The Times offers up some standard-issue speculation as to what an Iraq civil war might entail, as if weren't already under way. One section reminded me of something I've been remiss in reiterating:
Some experts have advocated a negotiated breakup of Iraq into three main sectors for the main ethnic and religious groupings. But a violent crackup could not easily be kept stable.
It might well incite sectarian conflicts in neighboring countries and, even worse, draw these countries into taking sides in Iraq itself. Iran would side with the Shiites. It is already allied with the biggest Shiite militias, some of whose members seemed to be involved in the retaliatory attacks on Sunnis after the Shiite shrine bombing last week.
And Sunni countries like Saudi Arabia, Jordan and Kuwait would feel a need to defend Sunnis or perhaps to create buffer states for themselves along Iraq's borders. Turkey might also feel compelled to move in, to protect Iraq's Turkoman minority against a Kurdish state in the north.

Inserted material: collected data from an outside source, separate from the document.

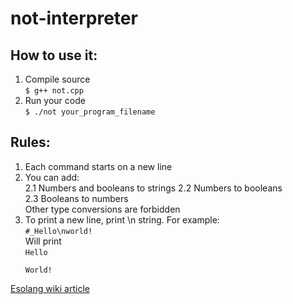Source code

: # not-interpreter

## How to use it:
1. Compile source  
<code>$ g++ not.cpp</code>
2. Run your code  
<code>$ ./not your_program_filename</code>

## Rules:
1. Each command starts on a new line
2. You can add:  
    2.1 Numbers and booleans to strings
    2.2 Numbers to booleans  
    2.3 Booleans to numbers  
    Other type conversions are forbidden
3. To print a new line, print \n string. For example:  
<code>#_Hello\nworld!</code>  
Will print  
<code>Hello  
    World!</code>

[Esolang wiki article](https://esolangs.org/wiki/!) 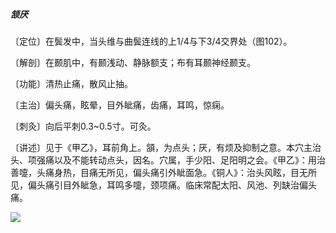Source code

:##### 颔厌

〔定位〕在鬓发中，当头维与曲鬓连线的上1/4与下3/4交界处（图102）。

〔解剖〕在颞肌中，有颞浅动、静脉额支；布有耳颞神经颞支。

〔功能〕清热止痛，散风止抽。

〔主治〕偏头痛，眩晕，目外眦痛，齿痛，耳鸣，惊痫。

〔刺灸〕向后平刺0.3~0.5寸。可灸。

〔讲述〕见于《甲乙》，耳前角上。頷，为点头；厌，有烦及抑制之意。本穴主治头、项强痛以及不能转动点头，因名。穴属，手少阳、足阳明之会。《甲乙》：用治善嚏，头痛身热，目痛无所见，偏头痛引外眦面急。《铜人》：治头风眩，目无所见，偏头痛引目外眦急，耳鸣多嚏，颈项痛。临床常配太阳、风池、列缺治偏头痛。

![](img/图102.jpg)
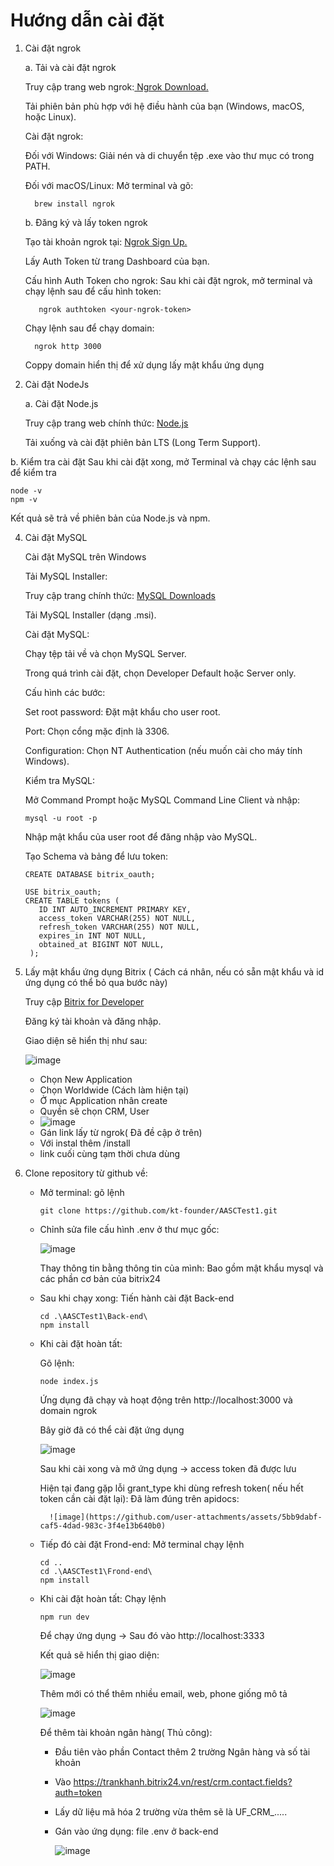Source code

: # Hướng dẫn cài đặt

1. Cài đặt ngrok

   a. Tải và cài đặt ngrok
   
      Truy cập trang web ngrok:[ Ngrok Download.](https://ngrok.com/downloads/windows)

      Tải phiên bản phù hợp với hệ điều hành của bạn (Windows, macOS, hoặc Linux).

    Cài đặt ngrok:

    Đối với Windows: Giải nén và di chuyển tệp .exe vào thư mục có trong PATH.

    Đối với macOS/Linux: Mở terminal và gõ:
   
         brew install ngrok

    b. Đăng ký và lấy token ngrok
   
      Tạo tài khoản ngrok tại: [Ngrok Sign Up.](https://dashboard.ngrok.com/login)

      Lấy Auth Token từ trang Dashboard của bạn.

      Cấu hình Auth Token cho ngrok: Sau khi cài đặt ngrok, mở terminal và chạy lệnh sau để cấu hình token:
   
          ngrok authtoken <your-ngrok-token>

      Chạy lệnh sau để chạy domain:

         ngrok http 3000

      Coppy domain hiển thị để xử dụng lấy mật khẩu ứng dụng
3. Cài đặt NodeJs

   a. Cài đặt Node.js

    Truy cập trang web chính thức: [Node.js](https://nodejs.org/en)
  
    Tải xuống và cài đặt phiên bản LTS (Long Term Support).

  b. Kiểm tra cài đặt
    Sau khi cài đặt xong, mở Terminal và chạy các lệnh sau để kiểm tra  

    node -v
    npm -v
    
  Kết quả sẽ trả về phiên bản của Node.js và npm.

  4. Cài đặt MySQL

     Cài đặt MySQL trên Windows
     
     Tải MySQL Installer:

     Truy cập trang chính thức: [MySQL Downloads](https://dev.mysql.com/downloads/installer/)

     Tải MySQL Installer (dạng .msi).

     Cài đặt MySQL:

        Chạy tệp tải về và chọn MySQL Server.

        Trong quá trình cài đặt, chọn Developer Default hoặc Server only.

     Cấu hình các bước:

        Set root password: Đặt mật khẩu cho user root.
        
        Port: Chọn cổng mặc định là 3306.

     Configuration: Chọn NT Authentication (nếu muốn cài cho máy tính Windows).

     Kiểm tra MySQL:
      
     Mở Command Prompt hoặc MySQL Command Line Client và nhập:

         mysql -u root -p  

     Nhập mật khẩu của user root để đăng nhập vào MySQL.

     Tạo Schema và bảng để lưu token:

         CREATE DATABASE bitrix_oauth;

         USE bitrix_oauth;
         CREATE TABLE tokens (
            ID INT AUTO_INCREMENT PRIMARY KEY,
            access_token VARCHAR(255) NOT NULL,
            refresh_token VARCHAR(255) NOT NULL,
            expires_in INT NOT NULL,
            obtained_at BIGINT NOT NULL,
          );

       

6. Lấy mật khẩu ứng dụng Bitrix ( Cách cá nhân, nếu có sẵn mật khẩu và id ứng dụng có thể bỏ qua bước này)

   Truy cập [Bitrix for Developer](https://vendors.bitrix24.com/)

   Đăng ký tài khoản và đăng nhập.
   
   Giao diện sẽ hiển thị như sau:

   ![image](https://github.com/user-attachments/assets/db8d826a-4c6f-4619-9475-438fcdfa8843)

     + Chọn New Application
     + Chọn Worldwide (Cách làm hiện tại)
     + Ở mục Application nhân create
     + Quyền sẽ chọn CRM, User
     + ![image](https://github.com/user-attachments/assets/9d369c18-8f9b-4632-bb67-fe8e5b4768ac)
     + Gán link lấy từ ngrok( Đã đề cập ở trên)
     + Với instal thêm /install
     + link cuối cùng tạm thời chưa dùng
    
7. Clone repository từ github về:

   + Mở terminal: gõ lệnh

         git clone https://github.com/kt-founder/AASCTest1.git

   + Chỉnh sửa file cấu hình .env ở thư mục gốc:

      ![image](https://github.com/user-attachments/assets/8d779bbe-bc42-4a86-9a49-26ed081a7cb8)

       Thay thông tin bằng thông tin của mình: Bao gồm mật khẩu mysql và các phần cơ bản của bitrix24
     
   + Sau khi chạy xong: Tiến hành cài đặt Back-end

         cd .\AASCTest1\Back-end\
         npm install
     
   + Khi cài đặt hoàn tất:

     Gõ lệnh:

         node index.js

     Ứng dụng đã chạy và hoạt động trên http://localhost:3000 và domain ngrok

     Bây giờ đã có thể cài đặt ứng dụng

     ![image](https://github.com/user-attachments/assets/6d08f09b-fe20-4101-9198-3e544195d7d2)

     Sau khi cài xong và mở ứng dụng -> access token đã được lưu

     Hiện tại đang gặp lỗi grant_type khi dùng refresh token( nếu hết token cần cài đặt lại): Đã làm đúng trên apidocs:

           ![image](https://github.com/user-attachments/assets/5bb9dabf-caf5-4dad-983c-3f4e13b640b0)


   + Tiếp đó cài đặt Frond-end: Mở terminal chạy lệnh

         cd ..
         cd .\AASCTest1\Frond-end\
         npm install

   + Khi cài đặt hoàn tất: Chạy lệnh

         npm run dev

     Để chạy ứng dụng -> Sau đó vào http://localhost:3333

     Kết quả sẽ hiển thị giao diện:

        ![image](https://github.com/user-attachments/assets/d1f32ef3-acfb-446f-953b-4d0bc38f4e88)
  
        Thêm mới có thể thêm nhiều email, web, phone giống mô tả

        ![image](https://github.com/user-attachments/assets/d918d605-8ffe-41d2-bb9d-8e683ffd0fb5)

     Để thêm tài khoản ngân hàng( Thủ công):

      + Đầu tiên vào phần Contact thêm 2 trường Ngân hàng và số tài khoản
      + Vào https://trankhanh.bitrix24.vn/rest/crm.contact.fields?auth=token
      + Lấy dữ liệu mã hóa 2 trường vừa thêm sẽ là UF_CRM_.....
      + Gán vào ứng dụng: file .env ở back-end
        
         ![image](https://github.com/user-attachments/assets/61b001fd-7d88-46fa-81bc-a5f3c759a28e)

If Iraq were to sink deeper into that kind of conflict, Baghdad and other cities could become caldrons of ethnic cleansing, bringing revenge violence from one region to another. Shiite populations in Lebanon, Kuwait and especially Saudi Arabia, where Shiites happen to live in the oil-rich eastern sector, could easily revolt. Such a regional conflict could take years to exhaust itself, and could force the redrawing of boundaries that themselves are less than 100 years old.
"A civil war in Iraq would be a kind of earthquake affecting the whole Middle East," said Terje Roed-Larsen, the special United Nations envoy for Lebanon and previously for the Israeli-Palestinian conflict. "It would deepen existing cleavages and create new cleavages in a part of the world that is already extremely fragile and extremely dangerous. I'm not predicting this will happen, but it is a plausible worst-case scenario."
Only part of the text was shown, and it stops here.